El tablero financiero internacional vivió una jornada de marcado alivio que, sin embargo, no logró contagiar a la plaza local. A contramano de la recuperación generalizada que exhibieron los activos de riesgo en los países emergentes tras una decisiva intervención del Tesoro de los Estados Unidos, los títulos soberanos argentinos registraron nuevas caídas. La desconfianza de los inversores se tradujo en una suba del riesgo país, que escaló hasta los 517 puntos básicos, afianzándose por encima de la barrera de los 500 enteros.

El disparador global provino de Washington. El secretario del Tesoro norteamericano, Scott Bessent, anunció una duplicación en las operaciones de recompra de bonos soberanos de largo plazo (pasando de USD 2.000 millones a USD 4.000 millones por subasta entre septiembre y noviembre). La medida puso un freno directo al salto de los rendimientos a 30 años en EE.UU., que habían tocado techos no vistos desde 2007. Esta inyección de liquidez desactivó la corrección en Wall Street, recortó las tasas de referencia e impulsó con fuerza activos alternativos como el oro —que avanzó un 4% hacia los USD 4.500— y el Bitcoin, que superó la marca de los USD 69.000.

Pese a ese viento de cola externo, los bonos en dólares de la Argentina se desacoplaron por completo de la tendencia. La deuda soberana operó en baja durante toda la rueda, llevando los rendimientos promedio en dólares al 10% anual, con caídas que castigaron con mayor dureza a los tramos de vencimiento más largo y a las recientes colocaciones en el mercado doméstico, como el Bonar 28 y el Bonar 29.

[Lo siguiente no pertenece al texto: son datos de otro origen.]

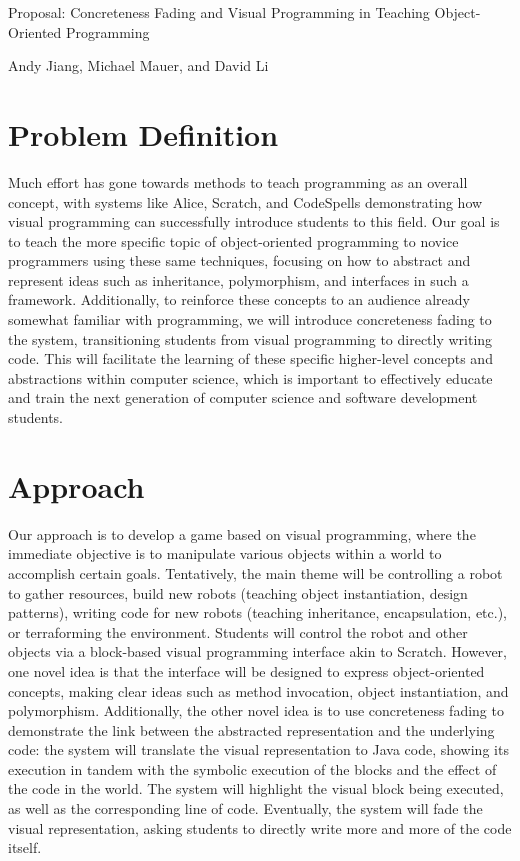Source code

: \documentclass[12pt,notitlepage]{article}
\begin{document}
\begingroup
  \centering
  {\Large Proposal: Concreteness Fading and Visual Programming in
  Teaching Object-Oriented Programming\\[1em]}

  Andy Jiang, Michael Mauer, and David Li\par
\endgroup

\section{Problem Definition}

Much effort has gone towards methods to teach programming as an
overall concept, with systems like Alice, Scratch, and CodeSpells
demonstrating how visual programming can successfully introduce
students to this field. Our goal is to teach the more specific topic
of object-oriented programming to novice programmers using these same
techniques, focusing on how to abstract and represent ideas such as
inheritance, polymorphism, and interfaces in such a framework.
Additionally, to reinforce these concepts to an audience already
somewhat familiar with programming, we will introduce concreteness
fading to the system, transitioning students from visual programming
to directly writing code. This will facilitate the learning of these
specific higher-level concepts and abstractions within computer
science, which is important to effectively educate and train the next
generation of computer science and software development students.

\section{Approach}

Our approach is to develop a game based on visual programming, where
the immediate objective is to manipulate various objects within a
world to accomplish certain goals. Tentatively, the main theme will be
controlling a robot to gather resources, build new robots (teaching
object instantiation, design patterns), writing code for new robots
(teaching inheritance, encapsulation, etc.), or terraforming the
environment. Students will control the robot and other objects via a
block-based visual programming interface akin to Scratch. However, one
novel idea is that the interface will be designed to express
object-oriented concepts, making clear ideas such as method
invocation, object instantiation, and polymorphism. Additionally, the
other novel idea is to use concreteness fading to demonstrate the link
between the abstracted representation and the underlying code: the
system will translate the visual representation to Java code, showing
its execution in tandem with the symbolic execution of the blocks and
the effect of the code in the world. The system will highlight the
visual block being executed, as well as the corresponding line of
code. Eventually, the system will fade the visual representation,
asking students to directly write more and more of the code itself.
\end{document}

En el segmento de deuda en pesos, los títulos duales —que amortizan capital en períodos posteriores a los comicios presidenciales— también sufrieron liquidaciones, elevando sus tasas a niveles del 10% anual por encima de la tasa TAMAR de plazos fijos mayoristas. En el plano accionario, los papeles bancarios que cotizan en Nueva York (ADR) profundizaron su saldo negativo con retrocesos acumulados superiores al 15% en dólares en lo que va del mes, mientras que el índice S&P Merval de la Bolsa de Buenos Aires cedió un 0,59%.

El análisis de la City porteña y los operadores regionales coincide en que los rendimientos actuales aún no compensan la incertidumbre política y macroeconómica doméstica. Los inversores miran con cautela el desgaste en los índices de aprobación de la gestión del presidente Javier Milei —en torno al 35%— y la falta de señales claras de reactivación en los salarios reales y el consumo masivo. En tanto la economía real del interior y de los grandes centros urbanos continúe mostrando dificultades para dinamizarse, la prima de riesgo argentina continuará exigiendo tasas elevadas para captar financiamiento.